To the extent that any Invention or Confidential information qualifies as "work
made for hire" as defined in 17 U.S.C. Section 101 (1976), as amended, such
Inventions and Confidential Information shall constitute "work made for hire"
and, as such, shall be the exclusive property of the Company. Consultant hereby
assigns to the Company all of Consultants right, title and interest in all
Inventions and Confidential Information.
(c) Limitation of Section 7(b). The provisions of Section 7(b) above
shall not apply to any Invention meeting all of the following conditions:
(i) Such Invention was developed entirely on Consultant's own
time; and
(ii) Such Invention was made without the use of any of the
Company's trade secret information; and
(iii) Such Invention does not relate (A) directly to the
business of the Company or (B) to the Company's actual or demonstrably
anticipated research and development; and
(iv) Such Invention does not result from any work performed by
Consultant for the Company.
(d) Assistance of Consultant. Consultant agrees, at the Company's
expense, to give the Company all assistance it reasonably requires to perfect,
protect, and use its rights to Inventions and Confidential Information. In
particular, but without limitation, Consultant agrees to sign all documents, and
supply all information that the Company may deem necessary or desirable to (i)
transfer or record the transfer of Consultant's entire right, title, and
interest in Inventions and Confidential Information; and (ii) enable the Company
to obtain patent, copyright, or trademark protection for Inventions anywhere in
the world.
(e) Continuing Obligation after Termination of Agreement. The
obligations of this Section 7 shall continue beyond the termination of this
Agreement with respect to Inventions conceived or made by Consultant during the
term hereof and shall be binding upon Consultant's assigns, executors,
administrators, and other legal representatives.

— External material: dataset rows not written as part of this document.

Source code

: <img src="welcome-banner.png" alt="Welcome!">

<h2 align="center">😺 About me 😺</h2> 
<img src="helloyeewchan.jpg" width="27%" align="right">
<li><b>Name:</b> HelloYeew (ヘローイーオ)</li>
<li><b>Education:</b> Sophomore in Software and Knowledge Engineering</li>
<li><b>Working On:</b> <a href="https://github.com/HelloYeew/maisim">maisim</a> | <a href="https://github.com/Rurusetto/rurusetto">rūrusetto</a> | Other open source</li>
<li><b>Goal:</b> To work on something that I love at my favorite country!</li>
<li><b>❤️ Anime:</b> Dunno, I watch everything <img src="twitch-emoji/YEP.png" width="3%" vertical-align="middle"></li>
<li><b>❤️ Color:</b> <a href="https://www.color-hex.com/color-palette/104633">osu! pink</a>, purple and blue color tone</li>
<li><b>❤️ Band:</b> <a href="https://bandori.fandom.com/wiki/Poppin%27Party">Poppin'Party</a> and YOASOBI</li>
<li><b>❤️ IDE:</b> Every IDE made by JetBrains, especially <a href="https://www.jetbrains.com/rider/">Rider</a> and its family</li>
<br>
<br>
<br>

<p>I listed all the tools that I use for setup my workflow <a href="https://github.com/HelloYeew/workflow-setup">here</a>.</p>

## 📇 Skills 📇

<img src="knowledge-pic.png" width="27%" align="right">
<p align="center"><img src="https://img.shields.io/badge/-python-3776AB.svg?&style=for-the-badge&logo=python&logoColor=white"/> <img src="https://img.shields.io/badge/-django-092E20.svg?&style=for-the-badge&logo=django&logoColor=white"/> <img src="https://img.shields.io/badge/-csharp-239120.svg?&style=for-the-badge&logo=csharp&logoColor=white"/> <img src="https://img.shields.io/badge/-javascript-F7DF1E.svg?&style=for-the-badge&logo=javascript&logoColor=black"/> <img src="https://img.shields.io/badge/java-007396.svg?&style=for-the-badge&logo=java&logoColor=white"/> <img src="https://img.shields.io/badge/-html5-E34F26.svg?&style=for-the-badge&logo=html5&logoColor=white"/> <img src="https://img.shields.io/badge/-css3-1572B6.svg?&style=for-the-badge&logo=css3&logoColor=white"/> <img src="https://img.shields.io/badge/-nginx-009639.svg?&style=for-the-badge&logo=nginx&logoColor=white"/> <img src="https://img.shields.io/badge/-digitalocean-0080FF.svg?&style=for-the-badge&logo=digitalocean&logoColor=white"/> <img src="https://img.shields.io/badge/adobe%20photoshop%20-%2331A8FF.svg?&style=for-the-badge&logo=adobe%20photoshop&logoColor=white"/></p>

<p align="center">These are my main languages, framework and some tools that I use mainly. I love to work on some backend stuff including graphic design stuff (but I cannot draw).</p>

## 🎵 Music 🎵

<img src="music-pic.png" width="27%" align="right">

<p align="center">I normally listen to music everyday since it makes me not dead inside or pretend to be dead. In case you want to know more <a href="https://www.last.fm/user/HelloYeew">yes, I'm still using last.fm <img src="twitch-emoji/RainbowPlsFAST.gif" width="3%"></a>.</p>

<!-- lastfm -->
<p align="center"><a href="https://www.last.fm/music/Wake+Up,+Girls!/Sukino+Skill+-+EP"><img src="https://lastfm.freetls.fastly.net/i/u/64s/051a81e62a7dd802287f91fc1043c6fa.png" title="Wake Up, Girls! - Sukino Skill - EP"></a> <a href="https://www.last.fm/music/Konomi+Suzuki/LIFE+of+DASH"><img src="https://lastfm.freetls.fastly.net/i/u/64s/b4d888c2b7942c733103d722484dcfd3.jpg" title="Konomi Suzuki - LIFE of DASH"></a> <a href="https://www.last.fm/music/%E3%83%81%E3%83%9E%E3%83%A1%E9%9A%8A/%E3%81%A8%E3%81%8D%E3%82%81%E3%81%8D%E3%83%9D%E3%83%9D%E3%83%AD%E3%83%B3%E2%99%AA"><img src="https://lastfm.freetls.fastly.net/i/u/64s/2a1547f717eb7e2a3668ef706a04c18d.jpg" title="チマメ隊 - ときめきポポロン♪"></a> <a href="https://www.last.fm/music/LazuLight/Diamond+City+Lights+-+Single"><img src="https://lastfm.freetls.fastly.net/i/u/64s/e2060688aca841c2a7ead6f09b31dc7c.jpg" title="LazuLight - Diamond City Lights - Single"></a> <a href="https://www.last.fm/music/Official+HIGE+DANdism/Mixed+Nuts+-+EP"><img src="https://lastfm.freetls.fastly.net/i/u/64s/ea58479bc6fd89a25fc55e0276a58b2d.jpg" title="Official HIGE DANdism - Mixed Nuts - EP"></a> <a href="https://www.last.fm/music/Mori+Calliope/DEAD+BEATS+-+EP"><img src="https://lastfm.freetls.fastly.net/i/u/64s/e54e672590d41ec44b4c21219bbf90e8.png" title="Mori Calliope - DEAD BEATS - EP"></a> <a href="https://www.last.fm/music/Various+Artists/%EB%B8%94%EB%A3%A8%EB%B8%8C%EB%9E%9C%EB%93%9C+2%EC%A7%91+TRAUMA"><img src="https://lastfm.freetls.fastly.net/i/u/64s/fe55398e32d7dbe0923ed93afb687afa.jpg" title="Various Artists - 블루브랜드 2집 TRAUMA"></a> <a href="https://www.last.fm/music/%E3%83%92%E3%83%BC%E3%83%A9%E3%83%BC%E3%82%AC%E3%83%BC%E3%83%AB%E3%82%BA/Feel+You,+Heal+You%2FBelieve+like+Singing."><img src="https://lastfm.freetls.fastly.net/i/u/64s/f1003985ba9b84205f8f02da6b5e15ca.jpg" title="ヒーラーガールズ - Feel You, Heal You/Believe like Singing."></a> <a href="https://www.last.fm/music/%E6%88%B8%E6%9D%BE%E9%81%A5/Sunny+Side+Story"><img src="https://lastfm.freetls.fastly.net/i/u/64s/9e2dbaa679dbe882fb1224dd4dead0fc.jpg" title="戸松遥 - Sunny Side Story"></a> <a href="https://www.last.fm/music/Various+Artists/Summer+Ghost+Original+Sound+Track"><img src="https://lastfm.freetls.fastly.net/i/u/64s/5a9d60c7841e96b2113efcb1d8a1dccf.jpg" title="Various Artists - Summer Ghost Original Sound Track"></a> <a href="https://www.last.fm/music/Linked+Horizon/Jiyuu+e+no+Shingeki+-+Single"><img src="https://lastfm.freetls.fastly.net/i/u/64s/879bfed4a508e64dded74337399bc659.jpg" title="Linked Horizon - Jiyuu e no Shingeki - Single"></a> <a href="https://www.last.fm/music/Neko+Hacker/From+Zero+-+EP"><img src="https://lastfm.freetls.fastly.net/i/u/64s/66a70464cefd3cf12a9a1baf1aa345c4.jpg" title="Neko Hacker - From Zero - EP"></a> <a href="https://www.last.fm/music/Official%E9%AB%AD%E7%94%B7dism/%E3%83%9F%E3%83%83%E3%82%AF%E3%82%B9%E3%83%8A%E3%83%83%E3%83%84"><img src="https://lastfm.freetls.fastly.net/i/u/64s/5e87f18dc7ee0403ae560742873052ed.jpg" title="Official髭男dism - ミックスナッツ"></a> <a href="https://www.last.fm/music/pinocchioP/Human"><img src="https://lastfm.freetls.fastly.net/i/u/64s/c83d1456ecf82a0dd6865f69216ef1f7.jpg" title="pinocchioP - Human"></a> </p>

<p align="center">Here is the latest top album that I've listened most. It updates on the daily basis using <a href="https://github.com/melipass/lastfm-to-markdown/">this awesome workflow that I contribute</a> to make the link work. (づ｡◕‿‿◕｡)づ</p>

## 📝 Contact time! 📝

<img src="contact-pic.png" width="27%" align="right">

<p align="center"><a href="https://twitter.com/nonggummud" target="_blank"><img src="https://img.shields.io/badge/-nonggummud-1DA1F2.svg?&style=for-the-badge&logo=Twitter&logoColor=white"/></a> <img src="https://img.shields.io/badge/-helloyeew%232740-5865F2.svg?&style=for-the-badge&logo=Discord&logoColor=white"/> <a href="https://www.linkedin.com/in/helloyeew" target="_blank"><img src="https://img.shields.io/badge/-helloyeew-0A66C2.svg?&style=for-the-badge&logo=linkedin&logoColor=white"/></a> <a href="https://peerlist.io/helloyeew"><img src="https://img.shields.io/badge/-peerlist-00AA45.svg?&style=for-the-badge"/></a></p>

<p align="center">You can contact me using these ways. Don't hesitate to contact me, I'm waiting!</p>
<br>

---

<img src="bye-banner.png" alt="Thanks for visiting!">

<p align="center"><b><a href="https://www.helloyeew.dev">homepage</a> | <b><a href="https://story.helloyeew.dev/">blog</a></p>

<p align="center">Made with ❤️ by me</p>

In the event Consultant is
called upon to render assistance to the Company pursuant to Section 7(d) after
termination of this Agreement, the Company shall pay Consultant reasonable
mutually agreeable hourly compensation and shall call upon Consultant for
assistance at such reasonable times so as not to interfere with Consultant's
employment or business. For purposes of this Agreement, any Invention upon which
Consultant files a patent application during the Noncompetition Period shall be
presumed to have been made during the term of this Agreement, subject to proof
to the contrary by good faith, written and duly corroborated records
establishing that such Invention or discovery was conceived and made by
Consultant following termination of this Agreement.
(f) Records. Consultant shall keep records of the type that the
Consultant has kept in connection with the services that Consultant has provided
to the Company in the past, provided that the Company shall keep such other
records as the Consultant and the Company mutually agree would be beneficial to
the Company. Such accounts, notes, data, and records shall be the property of
the Company, and upon its request, subject to the last sentence of Section 6(c),
Consultant shall promptly surrender the same to the Company.
8. Injunctive Relief
Consultant and the Company acknowledge that a breach by the other of
any of the terms of Sections 5, 6 or 7 of this Agreement will render irreparable
harm to the other and that the Company or Consultant (as the case may be) shall
therefore be entitled to any and all equitable relief, including but not limited
to injunctive relief, and to any other remedy that may be available under any
applicable law or agreement between the parties.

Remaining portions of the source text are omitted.